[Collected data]
-- -- --

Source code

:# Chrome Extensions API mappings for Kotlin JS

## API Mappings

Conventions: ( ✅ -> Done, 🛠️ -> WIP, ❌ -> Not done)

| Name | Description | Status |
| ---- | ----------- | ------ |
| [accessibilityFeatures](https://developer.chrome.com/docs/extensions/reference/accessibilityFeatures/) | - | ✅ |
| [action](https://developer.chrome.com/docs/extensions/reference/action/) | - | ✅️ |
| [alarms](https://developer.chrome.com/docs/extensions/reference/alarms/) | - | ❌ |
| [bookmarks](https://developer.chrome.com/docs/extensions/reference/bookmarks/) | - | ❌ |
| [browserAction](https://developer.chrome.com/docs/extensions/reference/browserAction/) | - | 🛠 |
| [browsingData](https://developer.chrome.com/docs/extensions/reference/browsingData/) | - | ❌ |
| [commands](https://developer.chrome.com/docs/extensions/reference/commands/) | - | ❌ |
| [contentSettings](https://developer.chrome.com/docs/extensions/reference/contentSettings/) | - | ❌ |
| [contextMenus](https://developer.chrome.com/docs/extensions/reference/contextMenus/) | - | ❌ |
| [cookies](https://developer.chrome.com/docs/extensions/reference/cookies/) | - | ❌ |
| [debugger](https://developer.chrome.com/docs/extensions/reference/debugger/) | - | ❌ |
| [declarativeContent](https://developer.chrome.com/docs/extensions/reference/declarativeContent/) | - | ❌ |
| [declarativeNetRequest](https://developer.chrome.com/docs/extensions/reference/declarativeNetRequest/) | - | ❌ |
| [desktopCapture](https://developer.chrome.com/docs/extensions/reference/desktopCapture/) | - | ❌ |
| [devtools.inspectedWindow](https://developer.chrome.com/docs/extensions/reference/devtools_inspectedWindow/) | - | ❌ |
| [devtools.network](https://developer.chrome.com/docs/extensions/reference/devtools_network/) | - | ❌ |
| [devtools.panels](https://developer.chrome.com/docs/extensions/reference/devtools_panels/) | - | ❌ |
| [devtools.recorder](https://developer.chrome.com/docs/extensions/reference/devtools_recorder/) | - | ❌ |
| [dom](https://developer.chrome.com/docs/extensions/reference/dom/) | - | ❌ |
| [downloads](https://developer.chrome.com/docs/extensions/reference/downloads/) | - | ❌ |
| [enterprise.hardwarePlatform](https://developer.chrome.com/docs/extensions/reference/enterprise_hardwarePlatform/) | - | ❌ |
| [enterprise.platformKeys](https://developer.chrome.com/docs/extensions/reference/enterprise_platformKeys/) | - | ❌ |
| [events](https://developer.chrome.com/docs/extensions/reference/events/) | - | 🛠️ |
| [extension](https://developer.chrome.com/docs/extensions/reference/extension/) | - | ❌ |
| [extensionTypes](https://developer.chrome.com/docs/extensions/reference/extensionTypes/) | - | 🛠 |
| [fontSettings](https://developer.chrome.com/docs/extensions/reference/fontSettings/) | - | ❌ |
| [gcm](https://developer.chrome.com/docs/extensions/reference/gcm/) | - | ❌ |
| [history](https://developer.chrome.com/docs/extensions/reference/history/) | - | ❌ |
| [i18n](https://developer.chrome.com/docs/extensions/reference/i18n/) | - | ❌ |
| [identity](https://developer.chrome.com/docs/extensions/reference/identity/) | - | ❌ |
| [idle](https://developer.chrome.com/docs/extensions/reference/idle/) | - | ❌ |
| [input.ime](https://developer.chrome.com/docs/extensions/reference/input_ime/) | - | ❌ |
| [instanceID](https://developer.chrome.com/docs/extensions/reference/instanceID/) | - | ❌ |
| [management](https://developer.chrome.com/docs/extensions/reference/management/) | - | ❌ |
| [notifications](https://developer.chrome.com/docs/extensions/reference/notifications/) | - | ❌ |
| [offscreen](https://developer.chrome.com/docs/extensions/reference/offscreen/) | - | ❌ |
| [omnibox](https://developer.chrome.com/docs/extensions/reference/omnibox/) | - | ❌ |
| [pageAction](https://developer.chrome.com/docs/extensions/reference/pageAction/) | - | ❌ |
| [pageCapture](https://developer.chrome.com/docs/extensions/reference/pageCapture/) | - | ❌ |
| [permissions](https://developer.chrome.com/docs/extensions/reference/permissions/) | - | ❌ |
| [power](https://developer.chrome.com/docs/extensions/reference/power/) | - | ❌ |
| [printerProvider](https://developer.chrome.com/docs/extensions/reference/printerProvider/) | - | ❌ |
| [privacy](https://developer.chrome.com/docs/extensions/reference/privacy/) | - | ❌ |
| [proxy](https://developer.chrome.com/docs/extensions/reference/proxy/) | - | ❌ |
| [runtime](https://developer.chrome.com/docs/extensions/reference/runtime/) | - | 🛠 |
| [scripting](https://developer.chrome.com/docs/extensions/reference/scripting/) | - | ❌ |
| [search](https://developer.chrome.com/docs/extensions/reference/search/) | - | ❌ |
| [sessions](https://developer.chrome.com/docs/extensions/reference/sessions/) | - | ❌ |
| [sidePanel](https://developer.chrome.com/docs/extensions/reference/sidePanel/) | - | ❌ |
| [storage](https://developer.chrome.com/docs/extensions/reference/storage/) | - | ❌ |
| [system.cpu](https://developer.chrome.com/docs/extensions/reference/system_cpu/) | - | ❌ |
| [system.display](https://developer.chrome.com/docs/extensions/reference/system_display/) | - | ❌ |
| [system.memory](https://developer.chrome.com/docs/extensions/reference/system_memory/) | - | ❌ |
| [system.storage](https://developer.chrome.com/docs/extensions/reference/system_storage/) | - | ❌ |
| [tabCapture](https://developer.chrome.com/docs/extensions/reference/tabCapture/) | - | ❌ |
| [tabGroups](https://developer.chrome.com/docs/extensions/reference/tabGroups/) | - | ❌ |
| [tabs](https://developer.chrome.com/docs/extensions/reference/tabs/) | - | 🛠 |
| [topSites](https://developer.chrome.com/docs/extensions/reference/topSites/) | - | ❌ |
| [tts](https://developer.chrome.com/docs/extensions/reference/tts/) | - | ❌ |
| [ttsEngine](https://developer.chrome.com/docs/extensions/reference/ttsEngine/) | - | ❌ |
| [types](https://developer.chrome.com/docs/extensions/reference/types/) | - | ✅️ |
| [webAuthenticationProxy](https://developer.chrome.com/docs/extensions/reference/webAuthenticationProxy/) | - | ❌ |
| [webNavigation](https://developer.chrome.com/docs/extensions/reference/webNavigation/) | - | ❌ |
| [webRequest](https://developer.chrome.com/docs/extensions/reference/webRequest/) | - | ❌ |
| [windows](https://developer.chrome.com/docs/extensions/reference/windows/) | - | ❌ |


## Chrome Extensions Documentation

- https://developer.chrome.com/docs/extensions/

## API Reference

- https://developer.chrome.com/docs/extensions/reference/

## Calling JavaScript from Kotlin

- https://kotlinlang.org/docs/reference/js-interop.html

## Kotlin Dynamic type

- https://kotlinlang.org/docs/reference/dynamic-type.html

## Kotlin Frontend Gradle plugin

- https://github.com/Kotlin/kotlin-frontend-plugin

-- -- --

**TASK STATEMENT:** Which lines in the entries above contain "html"? Pull each of them out.

**WRITTEN RESPONSE:**
- https://kotlinlang.org/docs/reference/js-interop.html
- https://kotlinlang.org/docs/reference/dynamic-type.html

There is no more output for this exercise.